Bibliodrama: De herbergier.
N.a.v. Lucas 2: 7
© Anne de Vries, 3-12-2002.

(Herbergier komt op vanuit de kerk, oosterse kleding, doek over de arm, maakt praatje met aanwezigen, alsof ze zijn gasten zijn – of het ontbijt gesmaakt heeft, of ze vandaag vertrekken, of ze de rekening dan willen voldoen etc. – komt op podium met tafel waarop wat glazen, kannen enz.; wrijft die zo nu en dan schoon onder het praten
NB is ook te spelen als herbergierster met verdere rolverwisseling – de man die de pannenkoeken moet bakken).

Heb u een beetje geslapen vannacht?
Niet zo?
Ja dat heb je met zo’n drukte! Dat krijg je als iedereen op stap moet vanwege keizer Augustus.
Iedereen moet dan maar een beetje inschikken, daar kan ik ook niets aan doen, het is nou eenmaal een volle boel.
Wat dacht u hoe ikzelf geslapen heb! In de bezemkast! En niet alleen, maar mijn vrouw moest er ook nog bij!

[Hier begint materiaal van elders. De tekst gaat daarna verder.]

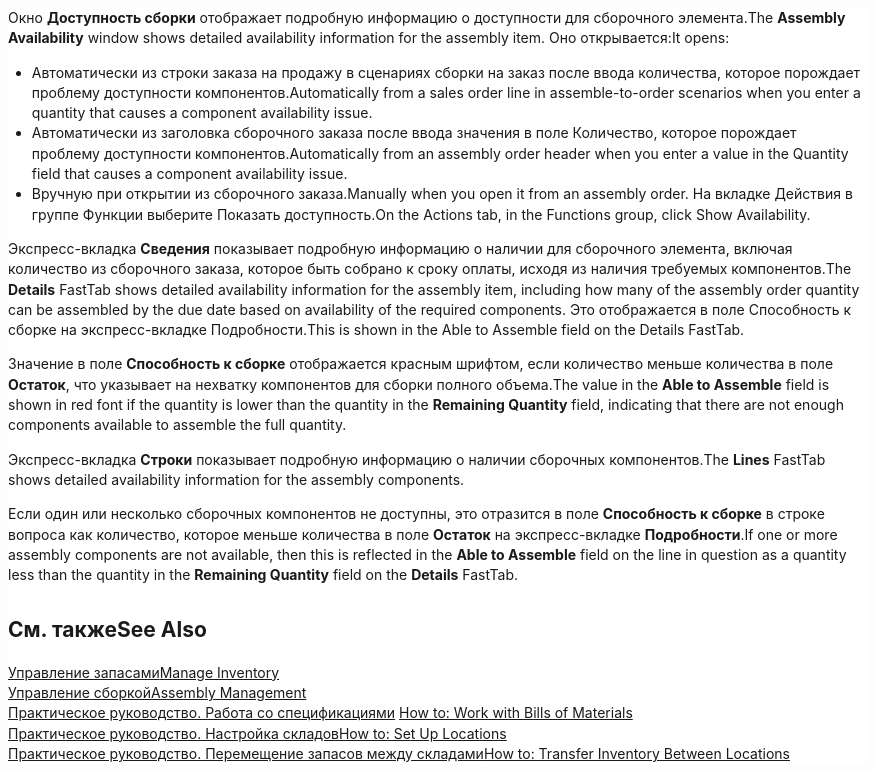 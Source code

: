 <span data-ttu-id="dccf3-179">Окно **Доступность сборки** отображает подробную информацию о доступности для сборочного элемента.</span><span class="sxs-lookup"><span data-stu-id="dccf3-179">The **Assembly Availability** window shows detailed availability information for the assembly item.</span></span> <span data-ttu-id="dccf3-180">Оно открывается:</span><span class="sxs-lookup"><span data-stu-id="dccf3-180">It opens:</span></span>

- <span data-ttu-id="dccf3-181">Автоматически из строки заказа на продажу в сценариях сборки на заказ после ввода количества, которое порождает проблему доступности компонентов.</span><span class="sxs-lookup"><span data-stu-id="dccf3-181">Automatically from a sales order line in assemble-to-order scenarios when you enter a quantity that causes a component availability issue.</span></span>
- <span data-ttu-id="dccf3-182">Автоматически из заголовка сборочного заказа после ввода значения в поле Количество, которое порождает проблему доступности компонентов.</span><span class="sxs-lookup"><span data-stu-id="dccf3-182">Automatically from an assembly order header when you enter a value in the Quantity field that causes a component availability issue.</span></span>
- <span data-ttu-id="dccf3-183">Вручную при открытии из сборочного заказа.</span><span class="sxs-lookup"><span data-stu-id="dccf3-183">Manually when you open it from an assembly order.</span></span> <span data-ttu-id="dccf3-184">На вкладке Действия в группе Функции выберите Показать доступность.</span><span class="sxs-lookup"><span data-stu-id="dccf3-184">On the Actions tab, in the Functions group, click Show Availability.</span></span>

<span data-ttu-id="dccf3-185">Экспресс-вкладка **Сведения** показывает подробную информацию о наличии для сборочного элемента, включая количество из сборочного заказа, которое быть собрано к сроку оплаты, исходя из наличия требуемых компонентов.</span><span class="sxs-lookup"><span data-stu-id="dccf3-185">The **Details** FastTab shows detailed availability information for the assembly item, including how many of the assembly order quantity can be assembled by the due date based on availability of the required components.</span></span> <span data-ttu-id="dccf3-186">Это отображается в поле Способность к сборке на экспресс-вкладке Подробности.</span><span class="sxs-lookup"><span data-stu-id="dccf3-186">This is shown in the Able to Assemble field on the Details FastTab.</span></span>

<span data-ttu-id="dccf3-187">Значение в поле **Способность к сборке** отображается красным шрифтом, если количество меньше количества в поле **Остаток**, что указывает на нехватку компонентов для сборки полного объема.</span><span class="sxs-lookup"><span data-stu-id="dccf3-187">The value in the **Able to Assemble** field is shown in red font if the quantity is lower than the quantity in the **Remaining Quantity** field, indicating that there are not enough components available to assemble the full quantity.</span></span>

<span data-ttu-id="dccf3-188">Экспресс-вкладка **Строки** показывает подробную информацию о наличии сборочных компонентов.</span><span class="sxs-lookup"><span data-stu-id="dccf3-188">The **Lines** FastTab shows detailed availability information for the assembly components.</span></span>

<span data-ttu-id="dccf3-189">Если один или несколько сборочных компонентов не доступны, это отразится в поле **Способность к сборке** в строке вопроса как количество, которое меньше количества в поле **Остаток** на экспресс-вкладке **Подробности**.</span><span class="sxs-lookup"><span data-stu-id="dccf3-189">If one or more assembly components are not available, then this is reflected in the **Able to Assemble** field on the line in question as a quantity less than the quantity in the **Remaining Quantity** field on the **Details** FastTab.</span></span>

## <a name="see-also"></a><span data-ttu-id="dccf3-190">См. также</span><span class="sxs-lookup"><span data-stu-id="dccf3-190">See Also</span></span>
[<span data-ttu-id="dccf3-191">Управление запасами</span><span class="sxs-lookup"><span data-stu-id="dccf3-191">Manage Inventory</span></span>](inventory-manage-inventory.md)  
[<span data-ttu-id="dccf3-192">Управление сборкой</span><span class="sxs-lookup"><span data-stu-id="dccf3-192">Assembly Management</span></span>](assembly-assemble-items.md)  
<span data-ttu-id="dccf3-193">[Практическое руководство. Работа со спецификациями](inventory-how-work-BOMs.md)  </span><span class="sxs-lookup"><span data-stu-id="dccf3-193">[How to: Work with Bills of Materials](inventory-how-work-BOMs.md)  </span></span>  
[<span data-ttu-id="dccf3-194">Практическое руководство. Настройка складов</span><span class="sxs-lookup"><span data-stu-id="dccf3-194">How to: Set Up Locations</span></span>](inventory-how-setup-locations.md)  
[<span data-ttu-id="dccf3-195">Практическое руководство. Перемещение запасов между складами</span><span class="sxs-lookup"><span data-stu-id="dccf3-195">How to: Transfer Inventory Between Locations</span></span>](inventory-how-transfer-between-locations.md)   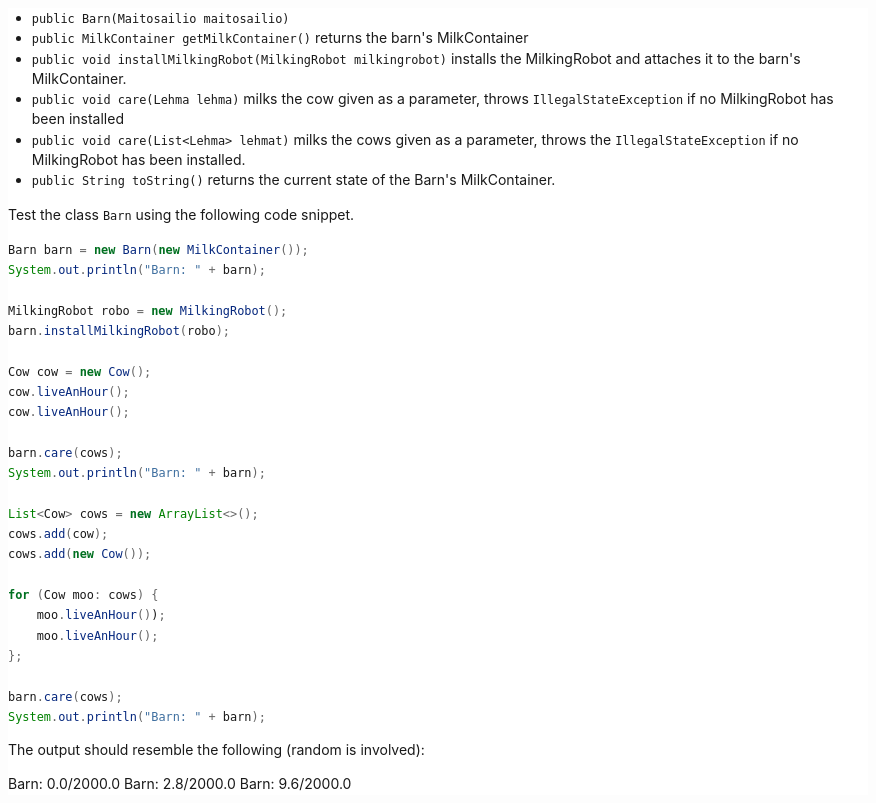 


- `public Barn(Maitosailio maitosailio)`
- `public MilkContainer getMilkContainer()` returns the barn's MilkContainer
- `public void installMilkingRobot(MilkingRobot milkingrobot)` installs the MilkingRobot and attaches it to the barn's MilkContainer.
- `public void care(Lehma lehma)` milks the cow given as a parameter, throws `IllegalStateException` if no MilkingRobot has been installed
- `public void care(List<Lehma> lehmat)` milks the cows given as a parameter, throws the `IllegalStateException` if no MilkingRobot has been installed.
- `public String toString()` returns the current state of the Barn's MilkContainer.



Test the class `Barn` using the following code snippet.




```java
Barn barn = new Barn(new MilkContainer());
System.out.println("Barn: " + barn);

MilkingRobot robo = new MilkingRobot();
barn.installMilkingRobot(robo);

Cow cow = new Cow();
cow.liveAnHour();
cow.liveAnHour();

barn.care(cows);
System.out.println("Barn: " + barn);

List<Cow> cows = new ArrayList<>();
cows.add(cow);
cows.add(new Cow());

for (Cow moo: cows) {
    moo.liveAnHour());
    moo.liveAnHour();
};

barn.care(cows);
System.out.println("Barn: " + barn);
```



The output should resemble the following (random is involved):



<sample-output>
Barn: 0.0/2000.0
Barn: 2.8/2000.0
Barn: 9.6/2000.0
</sample-output>

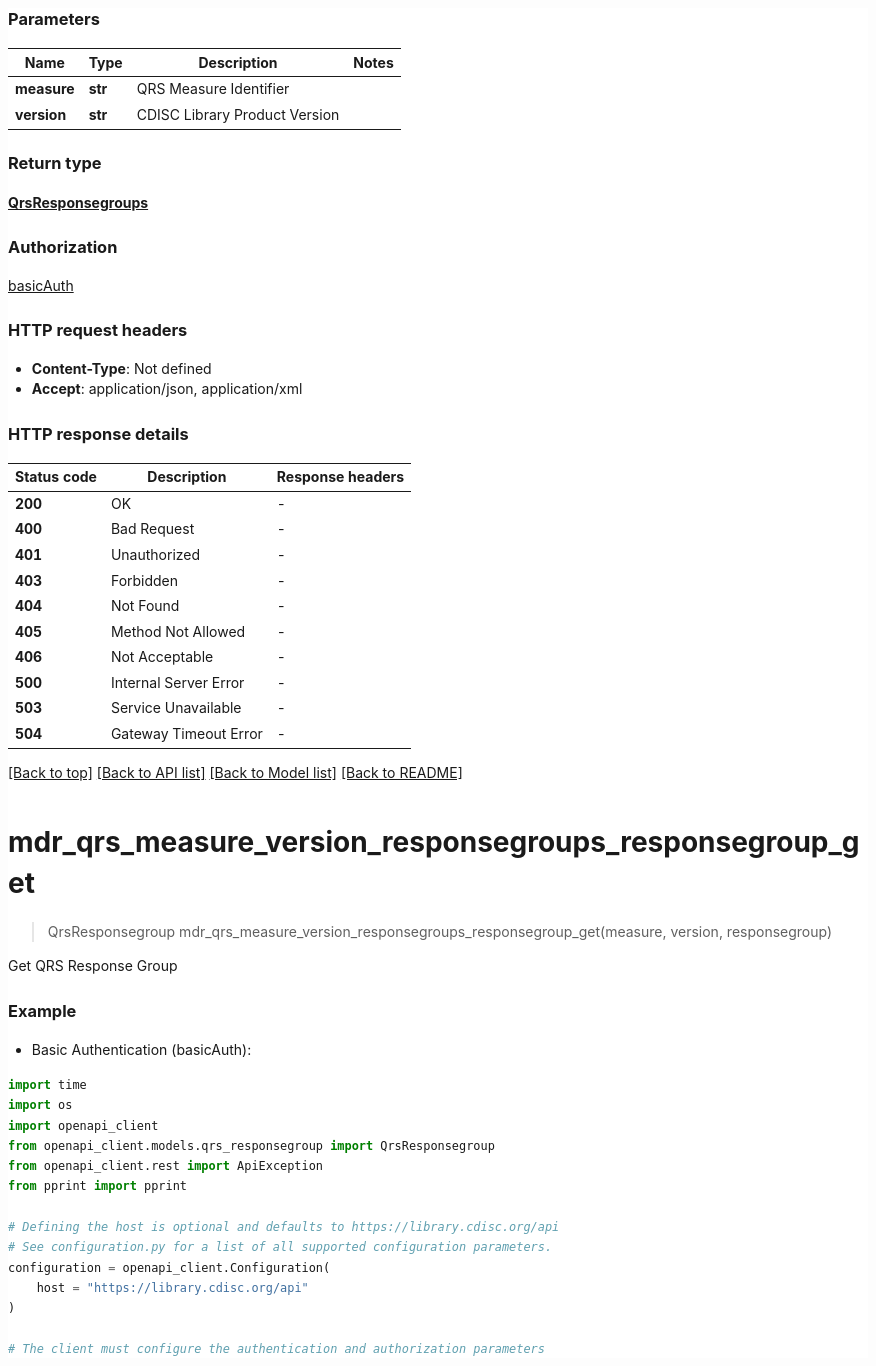 
### Parameters

Name | Type | Description  | Notes
------------- | ------------- | ------------- | -------------
 **measure** | **str**| QRS Measure Identifier | 
 **version** | **str**| CDISC Library Product Version | 

### Return type

[**QrsResponsegroups**](QrsResponsegroups.md)

### Authorization

[basicAuth](../README.md#basicAuth)

### HTTP request headers

 - **Content-Type**: Not defined
 - **Accept**: application/json, application/xml

### HTTP response details
| Status code | Description | Response headers |
|-------------|-------------|------------------|
**200** | OK |  -  |
**400** | Bad Request |  -  |
**401** | Unauthorized |  -  |
**403** | Forbidden |  -  |
**404** | Not Found |  -  |
**405** | Method Not Allowed |  -  |
**406** | Not Acceptable |  -  |
**500** | Internal Server Error |  -  |
**503** | Service Unavailable |  -  |
**504** | Gateway Timeout Error |  -  |

[[Back to top]](#) [[Back to API list]](../README.md#documentation-for-api-endpoints) [[Back to Model list]](../README.md#documentation-for-models) [[Back to README]](../README.md)

# **mdr_qrs_measure_version_responsegroups_responsegroup_get**
> QrsResponsegroup mdr_qrs_measure_version_responsegroups_responsegroup_get(measure, version, responsegroup)



Get QRS Response Group

### Example

* Basic Authentication (basicAuth):
```python
import time
import os
import openapi_client
from openapi_client.models.qrs_responsegroup import QrsResponsegroup
from openapi_client.rest import ApiException
from pprint import pprint

# Defining the host is optional and defaults to https://library.cdisc.org/api
# See configuration.py for a list of all supported configuration parameters.
configuration = openapi_client.Configuration(
    host = "https://library.cdisc.org/api"
)

# The client must configure the authentication and authorization parameters
```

Watzeggu? Last van snurken – tja, misschien moet u wat in uw oren stoppen, of in de snurker z’n neus!

’t Was toch al erreg laat voordat ik aan slaap toekwam.
De hele dag aanloop, klanten uit de wijde omgeving.
Tot diep in de nacht ging het door.

(luistert even) Ogenblikje meneer, ik geef uw bestelling door aan de keuken!
(loopt naar deur, roept) vrouw, drie pannenkoeken voor die lui uit Gat!
Komt eraan meneer!

Waar had ik het ook al weer over?
O ja, late klanten.
Het laatste stel was heel bizar!
Een man met een ezel en een zwangere vrouw – ja en niet zo’n beetje ook!
Of ze nog een plekje konden krijgen!
Nou ja, ik heb zelf een heel stel kinderen, dus ik heb er wel wat kijk op en in denk:
Dat mens gaat hier ter plekke bevallen!
Dus ik zeg tegen hem, dat er geen plaats is in mijn herberg.
Hij zucht eens, zij krijgt acuut een wee, de ezel begint de balken – dat brengt me op een idee.
Ik zeg – u kunt wel in de grot, die we als stal gebruiken, de herders zijn toch buiten op het veld.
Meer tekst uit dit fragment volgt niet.